- _Provided information_
◆ ◆ ◆
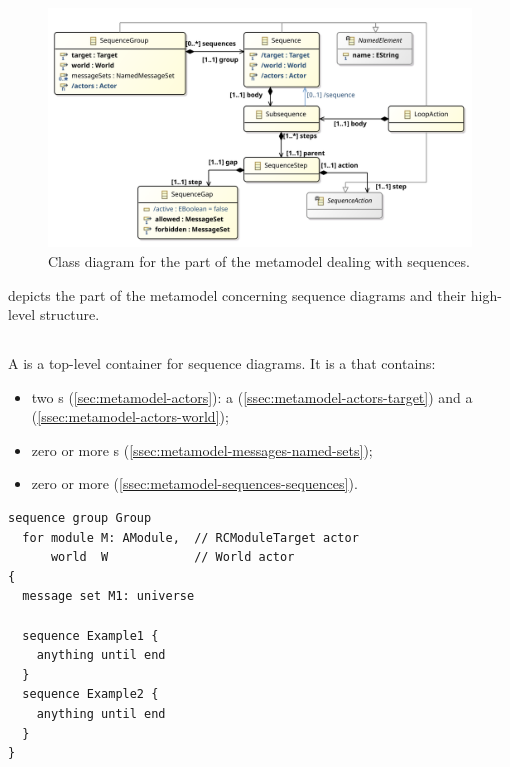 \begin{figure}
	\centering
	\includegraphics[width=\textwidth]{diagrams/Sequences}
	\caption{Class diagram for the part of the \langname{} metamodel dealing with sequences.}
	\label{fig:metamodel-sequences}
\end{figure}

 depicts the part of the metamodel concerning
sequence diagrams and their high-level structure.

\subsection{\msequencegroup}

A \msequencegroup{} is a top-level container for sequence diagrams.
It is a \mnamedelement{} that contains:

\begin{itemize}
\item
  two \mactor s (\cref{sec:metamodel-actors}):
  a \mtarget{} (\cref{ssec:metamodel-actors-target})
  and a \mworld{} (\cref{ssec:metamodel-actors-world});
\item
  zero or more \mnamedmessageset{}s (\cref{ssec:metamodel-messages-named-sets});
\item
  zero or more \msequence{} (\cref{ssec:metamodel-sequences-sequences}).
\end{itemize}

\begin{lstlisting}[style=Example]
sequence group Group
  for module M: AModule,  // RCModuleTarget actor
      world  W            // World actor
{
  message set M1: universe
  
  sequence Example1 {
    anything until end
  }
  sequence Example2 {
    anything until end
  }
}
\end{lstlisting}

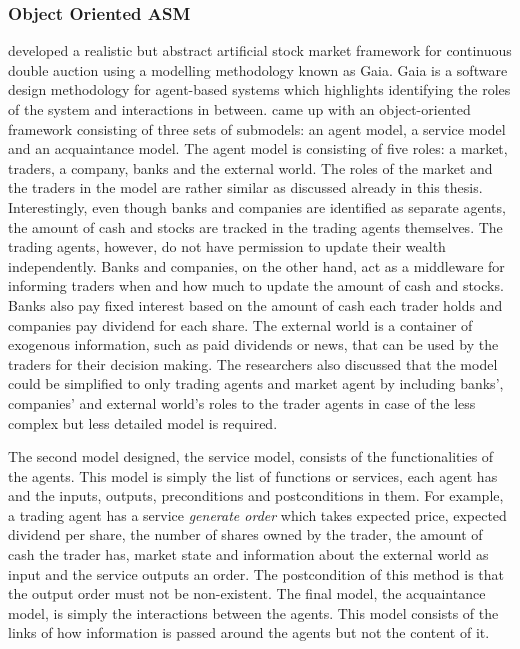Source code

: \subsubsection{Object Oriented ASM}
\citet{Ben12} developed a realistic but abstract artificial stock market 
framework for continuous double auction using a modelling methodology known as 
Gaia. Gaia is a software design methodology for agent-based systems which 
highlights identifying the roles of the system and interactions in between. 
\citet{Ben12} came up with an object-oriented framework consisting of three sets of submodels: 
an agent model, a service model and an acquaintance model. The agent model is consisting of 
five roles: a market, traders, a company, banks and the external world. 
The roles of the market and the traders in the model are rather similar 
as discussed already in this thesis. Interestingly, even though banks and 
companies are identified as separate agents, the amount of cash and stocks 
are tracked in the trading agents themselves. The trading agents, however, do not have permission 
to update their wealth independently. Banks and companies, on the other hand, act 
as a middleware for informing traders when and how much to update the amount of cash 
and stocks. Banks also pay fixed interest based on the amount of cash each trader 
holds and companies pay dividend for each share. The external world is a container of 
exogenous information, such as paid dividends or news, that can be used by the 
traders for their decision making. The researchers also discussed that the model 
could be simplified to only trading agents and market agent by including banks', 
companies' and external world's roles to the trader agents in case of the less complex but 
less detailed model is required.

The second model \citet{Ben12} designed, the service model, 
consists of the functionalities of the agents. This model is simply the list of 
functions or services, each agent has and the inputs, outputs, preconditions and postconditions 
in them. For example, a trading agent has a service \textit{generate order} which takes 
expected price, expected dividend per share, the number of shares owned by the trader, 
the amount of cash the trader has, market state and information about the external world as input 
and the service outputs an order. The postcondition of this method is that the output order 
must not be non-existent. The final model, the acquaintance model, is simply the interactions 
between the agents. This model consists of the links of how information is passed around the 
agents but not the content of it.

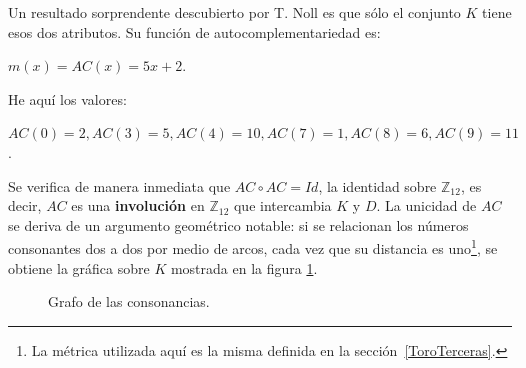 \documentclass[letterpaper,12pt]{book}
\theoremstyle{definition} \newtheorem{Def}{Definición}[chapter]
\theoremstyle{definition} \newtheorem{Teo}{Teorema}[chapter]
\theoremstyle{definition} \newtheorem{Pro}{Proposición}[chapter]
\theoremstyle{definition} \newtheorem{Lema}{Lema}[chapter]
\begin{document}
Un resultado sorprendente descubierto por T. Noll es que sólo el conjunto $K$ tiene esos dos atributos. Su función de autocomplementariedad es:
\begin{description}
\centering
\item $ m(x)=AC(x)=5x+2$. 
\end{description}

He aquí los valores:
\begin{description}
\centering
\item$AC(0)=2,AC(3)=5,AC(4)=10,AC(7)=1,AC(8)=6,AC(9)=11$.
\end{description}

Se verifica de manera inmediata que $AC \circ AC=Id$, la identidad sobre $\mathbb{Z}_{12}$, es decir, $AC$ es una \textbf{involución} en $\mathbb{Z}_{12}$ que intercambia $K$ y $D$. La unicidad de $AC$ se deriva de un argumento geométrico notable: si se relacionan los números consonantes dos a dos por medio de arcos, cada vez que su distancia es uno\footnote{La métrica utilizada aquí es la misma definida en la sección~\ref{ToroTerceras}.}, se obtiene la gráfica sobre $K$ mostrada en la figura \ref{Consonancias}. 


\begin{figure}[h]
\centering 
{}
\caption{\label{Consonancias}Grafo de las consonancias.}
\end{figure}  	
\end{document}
◆ ◆ ◆
- _What to do_
The expected output is every line from the material above where "discussed" can be found.

- _Response box_
as discussed already in this thesis. Interestingly, even though banks and 
traders for their decision making. The researchers also discussed that the model 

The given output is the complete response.